Messaging Guarantees

The Two Generals Problem

Let’s suppose you are a general in command of a medieval army, and you find yourself in the following situation.

You must siege and capture an enemy settlement. The only way to do it successfully is to coordinate a simultaneous attack along with the forces of another general on the opposite side of the settlement, so you can attack from both flanks. You need to devise a way of coordinating such attack.

You both agree that you will send a message to your fellow general at the time of the attack. And to be sure that the messenger has not been intercepted on its way and the message has made it safe to your fellow general, he will send another message back acknowledging receipt of the first one.

You are about to sign off on the plan, but then your fellow general asks: “How would I know that the confirmation has arrived to you?”. He’s worried, and with good reason.
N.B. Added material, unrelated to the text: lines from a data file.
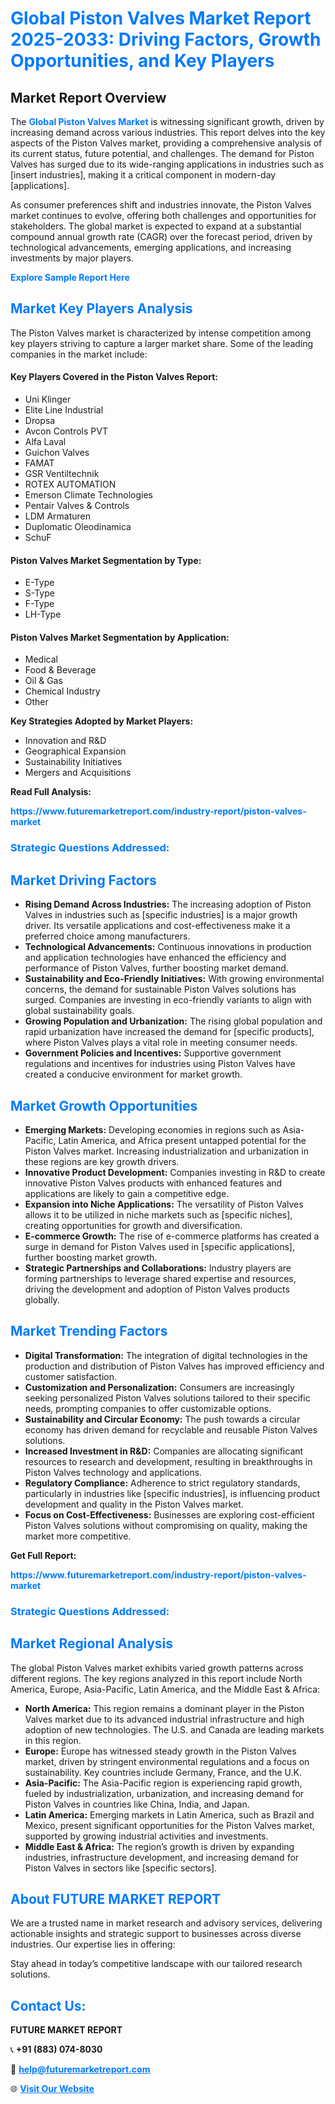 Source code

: <h1 style="color: #007BFF;">Global Piston Valves Market Report 2025-2033: Driving Factors, Growth Opportunities, and Key Players</h1>

<section id="overview">
<h2>Market Report Overview</h2>
<p>The <a href="https://www.futuremarketreport.com/industry-report/piston-valves-market" style="color: #007BFF; text-decoration: none;"><strong>Global Piston Valves Market</strong></a> is witnessing significant growth, driven by increasing demand across various industries. This report delves into the key aspects of the Piston Valves market, providing a comprehensive analysis of its current status, future potential, and challenges. The demand for Piston Valves has surged due to its wide-ranging applications in industries such as [insert industries], making it a critical component in modern-day [applications].</p>
<p>As consumer preferences shift and industries innovate, the Piston Valves market continues to evolve, offering both challenges and opportunities for stakeholders. The global market is expected to expand at a substantial compound annual growth rate (CAGR) over the forecast period, driven by technological advancements, emerging applications, and increasing investments by major players.</p>
</section>

<section id="overview">
<p><a href="https://www.futuremarketreport.com/request-sample/reportId=86702" style="color: #007BFF; text-decoration: none;"><strong>Explore Sample Report Here</strong></a></p>
</section>

<section id="key-players">
<h2 style="color: #007BFF;">Market Key Players Analysis</h2>
<p>The Piston Valves market is characterized by intense competition among key players striving to capture a larger market share. Some of the leading companies in the market include:</p>
<h4>Key Players Covered in the Piston Valves Report:</h4>
<ul><li>Uni Klinger</li><li>Elite Line Industrial</li><li>Dropsa</li><li>Avcon Controls PVT</li><li>Alfa Laval</li><li>Guichon Valves</li><li>FAMAT</li><li>GSR Ventiltechnik</li><li>ROTEX AUTOMATION</li><li>Emerson Climate Technologies</li><li>Pentair Valves &amp; Controls</li><li>LDM Armaturen</li><li>Duplomatic Oleodinamica</li><li>SchuF</li></ul>
<h4>Piston Valves Market Segmentation by Type:</h4>
<ul><li>E-Type</li><li>S-Type</li><li>F-Type</li><li>LH-Type</li></ul>

<h4>Piston Valves Market Segmentation by Application:</h4>
<ul><li>Medical</li><li>Food &amp; Beverage</li><li>Oil &amp; Gas</li><li>Chemical Industry</li><li>Other</li></ul>
<p><strong>Key Strategies Adopted by Market Players:</strong></p>
<ul>
<li>Innovation and R&D</li>
<li>Geographical Expansion</li>
<li>Sustainability Initiatives</li>
<li>Mergers and Acquisitions</li>
</ul>
</section>

<section>
<p><strong>Read Full Analysis: </strong></p><a href="https://www.futuremarketreport.com/industry-report/piston-valves-market" style="color: #007BFF; text-decoration: none;"><strong>https://www.futuremarketreport.com/industry-report/piston-valves-market</strong></a>
<h3 style="color: #007BFF;">Strategic Questions Addressed:</h3>
</section>

<section id="driving-factors">
<h2 style="color: #007BFF;">Market Driving Factors</h2>
<ul>
<li><strong>Rising Demand Across Industries:</strong> The increasing adoption of Piston Valves in industries such as [specific industries] is a major growth driver. Its versatile applications and cost-effectiveness make it a preferred choice among manufacturers.</li>
<li><strong>Technological Advancements:</strong> Continuous innovations in production and application technologies have enhanced the efficiency and performance of Piston Valves, further boosting market demand.</li>
<li><strong>Sustainability and Eco-Friendly Initiatives:</strong> With growing environmental concerns, the demand for sustainable Piston Valves solutions has surged. Companies are investing in eco-friendly variants to align with global sustainability goals.</li>
<li><strong>Growing Population and Urbanization:</strong> The rising global population and rapid urbanization have increased the demand for [specific products], where Piston Valves plays a vital role in meeting consumer needs.</li>
<li><strong>Government Policies and Incentives:</strong> Supportive government regulations and incentives for industries using Piston Valves have created a conducive environment for market growth.</li>
</ul>
</section>

<section id="growth-opportunities">
<h2 style="color: #007BFF;">Market Growth Opportunities</h2>
<ul>
<li><strong>Emerging Markets:</strong> Developing economies in regions such as Asia-Pacific, Latin America, and Africa present untapped potential for the Piston Valves market. Increasing industrialization and urbanization in these regions are key growth drivers.</li>
<li><strong>Innovative Product Development:</strong> Companies investing in R&D to create innovative Piston Valves products with enhanced features and applications are likely to gain a competitive edge.</li>
<li><strong>Expansion into Niche Applications:</strong> The versatility of Piston Valves allows it to be utilized in niche markets such as [specific niches], creating opportunities for growth and diversification.</li>
<li><strong>E-commerce Growth:</strong> The rise of e-commerce platforms has created a surge in demand for Piston Valves used in [specific applications], further boosting market growth.</li>
<li><strong>Strategic Partnerships and Collaborations:</strong> Industry players are forming partnerships to leverage shared expertise and resources, driving the development and adoption of Piston Valves products globally.</li>
</ul>
</section>

<section id="trending-factors">
<h2 style="color: #007BFF;">Market Trending Factors</h2>
<ul>
<li><strong>Digital Transformation:</strong> The integration of digital technologies in the production and distribution of Piston Valves has improved efficiency and customer satisfaction.</li>
<li><strong>Customization and Personalization:</strong> Consumers are increasingly seeking personalized Piston Valves solutions tailored to their specific needs, prompting companies to offer customizable options.</li>
<li><strong>Sustainability and Circular Economy:</strong> The push towards a circular economy has driven demand for recyclable and reusable Piston Valves solutions.</li>
<li><strong>Increased Investment in R&D:</strong> Companies are allocating significant resources to research and development, resulting in breakthroughs in Piston Valves technology and applications.</li>
<li><strong>Regulatory Compliance:</strong> Adherence to strict regulatory standards, particularly in industries like [specific industries], is influencing product development and quality in the Piston Valves market.</li>
<li><strong>Focus on Cost-Effectiveness:</strong> Businesses are exploring cost-efficient Piston Valves solutions without compromising on quality, making the market more competitive.</li>
</ul>
</section>

<section>
<p><strong>Get Full Report: </strong></p><a href="https://www.futuremarketreport.com/industry-report/piston-valves-market" style="color: #007BFF; text-decoration: none;"><strong>https://www.futuremarketreport.com/industry-report/piston-valves-market</strong></a>
<h3 style="color: #007BFF;">Strategic Questions Addressed:</h3>
</section>


<section id="regional-analysis">
<h2 style="color: #007BFF;">Market Regional Analysis</h2>
<p>The global Piston Valves market exhibits varied growth patterns across different regions. The key regions analyzed in this report include North America, Europe, Asia-Pacific, Latin America, and the Middle East & Africa:</p>
<ul>
<li><strong>North America:</strong> This region remains a dominant player in the Piston Valves market due to its advanced industrial infrastructure and high adoption of new technologies. The U.S. and Canada are leading markets in this region.</li>
<li><strong>Europe:</strong> Europe has witnessed steady growth in the Piston Valves market, driven by stringent environmental regulations and a focus on sustainability. Key countries include Germany, France, and the U.K.</li>
<li><strong>Asia-Pacific:</strong> The Asia-Pacific region is experiencing rapid growth, fueled by industrialization, urbanization, and increasing demand for Piston Valves in countries like China, India, and Japan.</li>
<li><strong>Latin America:</strong> Emerging markets in Latin America, such as Brazil and Mexico, present significant opportunities for the Piston Valves market, supported by growing industrial activities and investments.</li>
<li><strong>Middle East & Africa:</strong> The region’s growth is driven by expanding industries, infrastructure development, and increasing demand for Piston Valves in sectors like [specific sectors].</li>
</ul>
</section>

<footer>
<h2 style="color: #007BFF;">About FUTURE MARKET REPORT</h2>
<p>We are a trusted name in market research and advisory services, delivering actionable insights and strategic support to businesses across diverse industries. Our expertise lies in offering:</p>

<p>Stay ahead in today’s competitive landscape with our tailored research solutions.</p>

<h2 style="color: #007BFF;">Contact Us:</h2>
<p><strong>FUTURE MARKET REPORT</strong></p>
<p>📞 <strong>+91 (883) 074-8030</strong></p>
<p>📧 <strong><a href="mailto:help@futuremarketreport.com" style="color: #007BFF;">help@futuremarketreport.com</a></strong></p>
<p>🌐 <strong><a href="https://www.futuremarketreport.com/" style="color: #007BFF;">Visit Our Website</a></strong></p>
</footer> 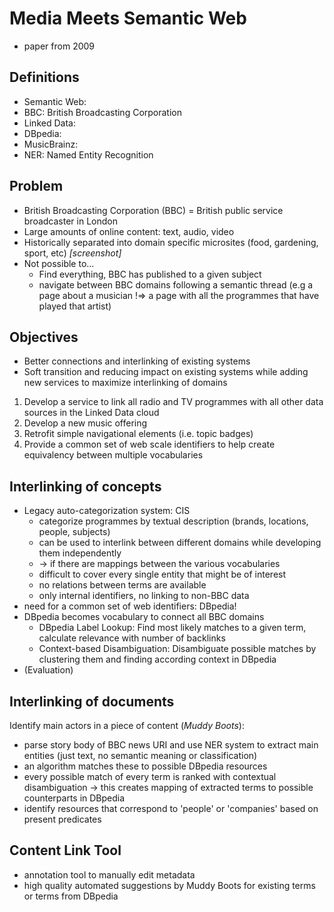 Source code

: # Media Meets Semantic Web

- paper from 2009

## Definitions

- Semantic Web:
- BBC: British Broadcasting Corporation
- Linked Data:
- DBpedia:
- MusicBrainz:
- NER: Named Entity Recognition

## Problem

- British Broadcasting Corporation (BBC) = British public service broadcaster in London
- Large amounts of online content: text, audio, video
- Historically separated into domain specific microsites (food, gardening, sport, etc) _[screenshot]_
- Not possible to...
    - Find everything, BBC has published to a given subject
    - navigate between BBC domains following a semantic thread (e.g a page about a musician !=> a page with all the programmes that have played that artist)

## Objectives

- Better connections and interlinking of existing systems
- Soft transition and reducing impact on existing systems while adding new services to maximize interlinking of domains

1. Develop a service to link all radio and TV programmes with all other data sources in the Linked Data cloud
2. Develop a new music offering
3. Retrofit simple navigational elements (i.e. topic badges)
4. Provide a common set of web scale identifiers to help create equivalency between multiple vocabularies

## Interlinking of concepts

- Legacy auto-categorization system: CIS
    - categorize programmes by textual description (brands, locations, people, subjects)
    - can be used to interlink between different domains while developing them independently
    - -> if there are mappings between the various vocabularies
    - difficult to cover every single entity that might be of interest
    - no relations between terms are available
    - only internal identifiers, no linking to non-BBC data
- need for a common set of web identifiers: DBpedia!
- DBpedia becomes vocabulary to connect all BBC domains
    - DBpedia Label Lookup: Find most likely matches to a given term, calculate relevance with number of backlinks
    - Context-based Disambiguation: Disambiguate possible matches by clustering them and finding according context in DBpedia
- (Evaluation)

## Interlinking of documents
Identify main actors in a piece of content (_Muddy Boots_):
- parse story body of BBC news URI and use NER system to extract main entities (just text, no semantic meaning or classification)
- an algorithm matches these to possible DBpedia resources
- every possible match of every term is ranked with contextual disambiguation -> this creates mapping of extracted terms to possible counterparts in DBpedia
- identify resources that correspond to 'people' or 'companies' based on present predicates

## Content Link Tool
- annotation tool to manually edit metadata
- high quality automated suggestions by Muddy Boots for existing terms or terms from DBpedia

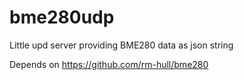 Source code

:# bme280udp
Little upd server providing BME280 data as json string

Depends on https://github.com/rm-hull/bme280
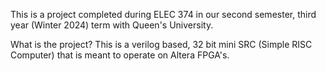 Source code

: This is a project completed during ELEC 374 in our second semester, third year (Winter 2024) term with Queen's University. 

What is the project?
This is a verilog based, 32 bit mini SRC (Simple RISC Computer) that is meant to operate on Altera FPGA's. 
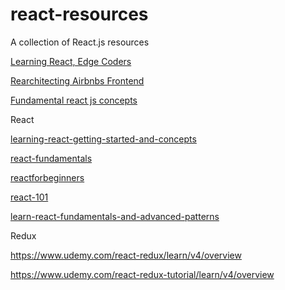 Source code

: # react-resources
A collection of React.js resources

[Learning React, Edge Coders](https://edgecoders.com/learning-react-js-is-easier-than-you-think-fbd6dc4d935a)

[Rearchitecting Airbnbs Frontend](https://medium.com/airbnb-engineering/rearchitecting-airbnbs-frontend-5e213efc24d2)

[Fundamental react js concepts](https://medium.freecodecamp.org/all-the-fundamental-react-js-concepts-jammed-into-this-single-medium-article-c83f9b53eac2)


React

[learning-react-getting-started-and-concepts](https://scotch.io/tutorials/learning-react-getting-started-and-concepts)

[react-fundamentals](https://tylermcginnis.com/courses/react-fundamentals/)

[reactforbeginners](https://reactforbeginners.com/)

[react-101](https://www.codecademy.com/learn/react-101)

[learn-react-fundamentals-and-advanced-patterns](https://blog.kentcdodds.com/learn-react-fundamentals-and-advanced-patterns-eac90341c9db)


Redux

https://www.udemy.com/react-redux/learn/v4/overview

https://www.udemy.com/react-redux-tutorial/learn/v4/overview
This is because if the messenger carrying the confirmation is intercepted, he would find himself attacking the settlement alone with the prospect of a terrible defeat. That is not a good position to be in!

He proposes that you send an acknowledgement of the acknowledgement, to prevent him from attacking by himself. You are about to agree with his reasonable request, but then you realise something: “Wait a minute! What would happen if my acknowledgement is intercepted? Then you won’t do anything and I’ll be the one attacking by myself!”

The generals have a problem. It should be fairly obvious by now that stacking acknowledgements is not going to help anyone. This problem is impossible to solve. There is no way they can devise a mechanism by which they can coordinate reliably because the medium of their message is fallible.

The Impossibility of Exactly-Once Delivery

This story is fundamental to understanding distributed systems and their challenges. The moral of the story is that is impossible to guarantee the delivery of a message via unreliable transport, no matter the technique we use (like acknowledgements). The internet protocol is an unreliable transport, since connections can be broken, faulty or temporarily lost. Packet loss is an unavoidable consequence.

This has tremendous implications for our applications built on top of TCP or HTTP. For instance, sending a message to a queue can fail. How we handle this failure is crucial to our system architecture.

One option is to retry sending the message. The problem with retrying though is that the effects of the operation being retried could be applied twice or more. For example, if I publish a message to a queue but the publish fails because I didn’t receive any ACK from the message queue, what was the problem? Was my message lost trying to reach the server or was the acknowledgement of the server lost on its way to me?

Remember the two generals' problem? If the acknowledgement was lost on its way to me, then the queue has already processed my message. If I retry the operation, the queue could receive the same message again and the effects of that action could run twice — and that better not be charging a customer! There is no way for me, the producer of messages, to know for sure if the server has effectively processed my requirement or not.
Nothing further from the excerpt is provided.